Items listed in a dataset
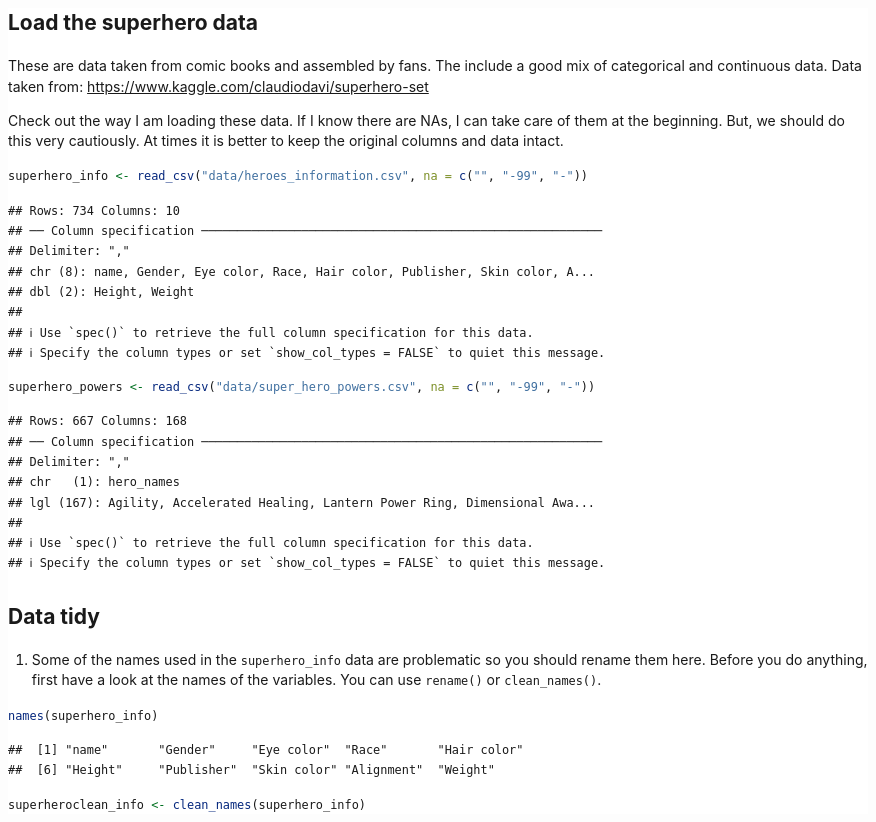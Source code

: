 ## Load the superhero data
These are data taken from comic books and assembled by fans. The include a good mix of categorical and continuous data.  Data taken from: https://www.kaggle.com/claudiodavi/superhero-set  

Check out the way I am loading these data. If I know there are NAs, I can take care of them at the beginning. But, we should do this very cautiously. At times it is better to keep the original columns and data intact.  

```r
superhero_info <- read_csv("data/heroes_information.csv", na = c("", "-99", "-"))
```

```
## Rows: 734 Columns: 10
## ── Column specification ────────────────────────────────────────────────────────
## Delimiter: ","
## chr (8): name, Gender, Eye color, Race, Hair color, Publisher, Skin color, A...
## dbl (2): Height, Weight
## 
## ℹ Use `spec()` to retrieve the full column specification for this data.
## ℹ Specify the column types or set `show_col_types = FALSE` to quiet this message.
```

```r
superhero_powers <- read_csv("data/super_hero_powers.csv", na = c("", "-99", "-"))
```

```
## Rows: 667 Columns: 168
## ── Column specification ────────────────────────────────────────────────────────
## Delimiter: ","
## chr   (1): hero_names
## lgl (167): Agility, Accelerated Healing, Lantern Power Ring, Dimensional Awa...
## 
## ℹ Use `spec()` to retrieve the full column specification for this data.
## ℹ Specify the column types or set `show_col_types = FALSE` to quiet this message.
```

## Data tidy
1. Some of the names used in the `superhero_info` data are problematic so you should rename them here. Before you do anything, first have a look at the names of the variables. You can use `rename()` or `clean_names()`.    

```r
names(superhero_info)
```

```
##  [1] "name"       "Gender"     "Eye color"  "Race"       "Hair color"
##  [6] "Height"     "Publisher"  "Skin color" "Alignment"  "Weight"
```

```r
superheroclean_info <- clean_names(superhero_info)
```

* * *

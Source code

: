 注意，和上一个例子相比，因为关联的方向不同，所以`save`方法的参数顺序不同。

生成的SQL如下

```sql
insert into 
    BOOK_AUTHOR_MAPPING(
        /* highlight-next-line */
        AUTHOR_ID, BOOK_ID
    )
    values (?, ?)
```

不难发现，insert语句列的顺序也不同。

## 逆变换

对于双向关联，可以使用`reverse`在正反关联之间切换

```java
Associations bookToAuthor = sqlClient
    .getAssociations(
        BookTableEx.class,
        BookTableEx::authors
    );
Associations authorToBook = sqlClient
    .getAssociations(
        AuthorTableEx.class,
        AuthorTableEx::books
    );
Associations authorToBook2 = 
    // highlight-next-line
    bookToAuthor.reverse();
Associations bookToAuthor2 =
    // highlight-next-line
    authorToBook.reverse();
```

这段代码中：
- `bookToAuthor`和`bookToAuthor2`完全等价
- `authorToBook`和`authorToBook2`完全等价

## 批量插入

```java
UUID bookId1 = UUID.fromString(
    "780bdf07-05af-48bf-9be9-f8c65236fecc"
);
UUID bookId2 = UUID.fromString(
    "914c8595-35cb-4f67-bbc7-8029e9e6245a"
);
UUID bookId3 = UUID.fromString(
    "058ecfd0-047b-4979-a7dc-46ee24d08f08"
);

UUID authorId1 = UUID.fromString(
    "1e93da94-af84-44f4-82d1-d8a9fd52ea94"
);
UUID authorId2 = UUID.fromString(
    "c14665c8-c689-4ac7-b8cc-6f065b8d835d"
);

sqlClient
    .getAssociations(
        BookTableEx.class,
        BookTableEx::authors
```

- [Exercise requirements]: How many lines in the entries above hold the word "color"? Reply with the number by itself.

- [Reply to the exercise]: 3